--- STUDY MATERIAL ---
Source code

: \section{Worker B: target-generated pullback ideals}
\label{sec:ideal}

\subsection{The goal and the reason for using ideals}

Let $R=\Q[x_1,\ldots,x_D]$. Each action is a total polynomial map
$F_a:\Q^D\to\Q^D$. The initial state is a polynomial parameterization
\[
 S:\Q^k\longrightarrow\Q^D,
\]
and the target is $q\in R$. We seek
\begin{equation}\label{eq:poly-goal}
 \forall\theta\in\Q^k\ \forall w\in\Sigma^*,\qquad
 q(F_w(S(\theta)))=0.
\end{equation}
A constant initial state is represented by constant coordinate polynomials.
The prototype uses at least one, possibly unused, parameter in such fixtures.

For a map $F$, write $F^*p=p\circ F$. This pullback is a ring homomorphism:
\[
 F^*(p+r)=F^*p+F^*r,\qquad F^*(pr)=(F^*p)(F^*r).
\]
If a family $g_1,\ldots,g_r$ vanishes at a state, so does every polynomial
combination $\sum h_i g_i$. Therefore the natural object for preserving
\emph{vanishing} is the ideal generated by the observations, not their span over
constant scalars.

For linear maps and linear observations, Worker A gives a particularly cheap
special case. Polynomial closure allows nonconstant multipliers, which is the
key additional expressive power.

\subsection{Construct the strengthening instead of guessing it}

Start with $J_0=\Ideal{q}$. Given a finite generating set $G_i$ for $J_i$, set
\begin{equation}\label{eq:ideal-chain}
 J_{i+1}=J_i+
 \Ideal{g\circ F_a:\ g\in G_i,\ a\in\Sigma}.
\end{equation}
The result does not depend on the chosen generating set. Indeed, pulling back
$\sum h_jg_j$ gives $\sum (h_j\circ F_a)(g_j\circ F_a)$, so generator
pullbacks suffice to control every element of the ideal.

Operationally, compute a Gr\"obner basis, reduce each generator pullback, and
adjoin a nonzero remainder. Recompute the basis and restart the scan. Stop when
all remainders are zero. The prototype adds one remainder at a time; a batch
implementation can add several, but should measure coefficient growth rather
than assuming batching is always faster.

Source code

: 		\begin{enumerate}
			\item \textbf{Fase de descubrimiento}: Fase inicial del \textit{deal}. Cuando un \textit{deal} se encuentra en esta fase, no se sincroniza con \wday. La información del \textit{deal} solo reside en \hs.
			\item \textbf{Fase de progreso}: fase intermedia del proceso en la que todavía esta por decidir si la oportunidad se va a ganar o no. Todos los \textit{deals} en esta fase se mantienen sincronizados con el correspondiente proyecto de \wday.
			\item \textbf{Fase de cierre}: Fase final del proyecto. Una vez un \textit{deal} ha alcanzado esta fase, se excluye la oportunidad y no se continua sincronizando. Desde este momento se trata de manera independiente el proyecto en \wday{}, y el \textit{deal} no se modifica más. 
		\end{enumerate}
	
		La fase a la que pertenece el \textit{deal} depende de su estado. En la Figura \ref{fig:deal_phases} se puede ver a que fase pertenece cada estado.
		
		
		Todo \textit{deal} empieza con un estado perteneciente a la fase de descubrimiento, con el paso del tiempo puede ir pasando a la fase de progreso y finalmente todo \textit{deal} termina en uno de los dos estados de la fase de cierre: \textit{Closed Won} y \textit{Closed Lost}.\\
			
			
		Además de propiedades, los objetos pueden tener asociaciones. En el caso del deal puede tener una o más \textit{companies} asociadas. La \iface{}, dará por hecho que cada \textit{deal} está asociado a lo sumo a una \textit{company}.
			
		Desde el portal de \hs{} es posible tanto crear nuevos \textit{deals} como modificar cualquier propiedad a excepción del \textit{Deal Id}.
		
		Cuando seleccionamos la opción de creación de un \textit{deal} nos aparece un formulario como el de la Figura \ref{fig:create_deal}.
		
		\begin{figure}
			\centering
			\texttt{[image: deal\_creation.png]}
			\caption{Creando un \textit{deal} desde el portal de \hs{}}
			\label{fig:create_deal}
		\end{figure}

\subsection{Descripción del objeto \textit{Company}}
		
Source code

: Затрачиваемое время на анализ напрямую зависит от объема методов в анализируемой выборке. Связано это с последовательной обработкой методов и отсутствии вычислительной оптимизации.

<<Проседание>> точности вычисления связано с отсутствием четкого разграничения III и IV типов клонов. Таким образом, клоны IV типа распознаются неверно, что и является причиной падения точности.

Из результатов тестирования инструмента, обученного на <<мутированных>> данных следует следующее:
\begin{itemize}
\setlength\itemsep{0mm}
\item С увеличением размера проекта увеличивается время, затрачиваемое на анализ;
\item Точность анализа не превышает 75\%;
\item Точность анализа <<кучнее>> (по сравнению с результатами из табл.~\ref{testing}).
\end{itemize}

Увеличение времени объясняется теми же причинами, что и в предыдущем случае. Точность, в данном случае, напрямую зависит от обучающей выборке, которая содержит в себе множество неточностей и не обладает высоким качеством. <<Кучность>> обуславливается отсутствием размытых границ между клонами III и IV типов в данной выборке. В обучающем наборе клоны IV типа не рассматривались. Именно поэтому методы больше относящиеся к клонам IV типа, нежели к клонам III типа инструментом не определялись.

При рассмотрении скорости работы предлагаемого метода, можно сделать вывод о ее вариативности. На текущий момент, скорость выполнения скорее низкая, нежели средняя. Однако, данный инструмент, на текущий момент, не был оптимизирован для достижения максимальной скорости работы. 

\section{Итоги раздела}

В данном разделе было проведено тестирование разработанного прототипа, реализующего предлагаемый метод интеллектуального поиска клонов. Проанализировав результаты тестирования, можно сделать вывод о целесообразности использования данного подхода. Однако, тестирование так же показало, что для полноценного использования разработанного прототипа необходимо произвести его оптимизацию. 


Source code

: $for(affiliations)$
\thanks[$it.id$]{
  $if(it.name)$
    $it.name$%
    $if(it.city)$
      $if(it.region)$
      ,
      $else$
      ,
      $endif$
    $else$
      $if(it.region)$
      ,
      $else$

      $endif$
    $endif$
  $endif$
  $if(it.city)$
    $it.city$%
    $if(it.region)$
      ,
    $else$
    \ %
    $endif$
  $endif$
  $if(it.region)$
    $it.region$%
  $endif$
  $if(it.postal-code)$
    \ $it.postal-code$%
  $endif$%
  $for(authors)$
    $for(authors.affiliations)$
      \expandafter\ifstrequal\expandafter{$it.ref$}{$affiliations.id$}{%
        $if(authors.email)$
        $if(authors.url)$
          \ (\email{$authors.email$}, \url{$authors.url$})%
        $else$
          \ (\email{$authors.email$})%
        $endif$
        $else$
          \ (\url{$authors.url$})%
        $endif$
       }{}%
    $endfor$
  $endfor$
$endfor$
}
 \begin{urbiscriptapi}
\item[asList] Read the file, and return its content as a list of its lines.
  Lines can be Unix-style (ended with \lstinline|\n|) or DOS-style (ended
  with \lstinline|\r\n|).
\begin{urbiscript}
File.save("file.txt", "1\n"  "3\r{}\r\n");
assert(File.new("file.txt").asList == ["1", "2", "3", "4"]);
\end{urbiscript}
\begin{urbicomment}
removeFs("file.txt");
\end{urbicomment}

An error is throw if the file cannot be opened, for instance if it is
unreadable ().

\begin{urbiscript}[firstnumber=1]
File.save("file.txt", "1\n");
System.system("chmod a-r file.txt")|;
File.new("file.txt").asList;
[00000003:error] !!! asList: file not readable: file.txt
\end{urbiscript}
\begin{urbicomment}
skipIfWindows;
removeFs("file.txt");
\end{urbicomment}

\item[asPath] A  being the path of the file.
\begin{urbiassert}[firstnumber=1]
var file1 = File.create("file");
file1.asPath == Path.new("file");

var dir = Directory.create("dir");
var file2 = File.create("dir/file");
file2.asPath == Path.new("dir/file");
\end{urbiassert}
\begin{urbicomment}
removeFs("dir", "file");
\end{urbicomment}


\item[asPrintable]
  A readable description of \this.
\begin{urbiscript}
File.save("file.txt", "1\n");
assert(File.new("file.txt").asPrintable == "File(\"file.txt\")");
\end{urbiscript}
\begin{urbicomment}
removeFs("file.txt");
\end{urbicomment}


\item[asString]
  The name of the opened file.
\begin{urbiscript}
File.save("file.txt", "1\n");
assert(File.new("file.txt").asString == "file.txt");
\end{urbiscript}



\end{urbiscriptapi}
---
YOUR TASK: In the lines above, find each one with "вывод" and list it.

ANSWER FOR THE TASK:
При рассмотрении скорости работы предлагаемого метода, можно сделать вывод о ее вариативности. На текущий момент, скорость выполнения скорее низкая, нежели средняя. Однако, данный инструмент, на текущий момент, не был оптимизирован для достижения максимальной скорости работы. 
В данном разделе было проведено тестирование разработанного прототипа, реализующего предлагаемый метод интеллектуального поиска клонов. Проанализировав результаты тестирования, можно сделать вывод о целесообразности использования данного подхода. Однако, тестирование так же показало, что для полноценного использования разработанного прототипа необходимо произвести его оптимизацию. 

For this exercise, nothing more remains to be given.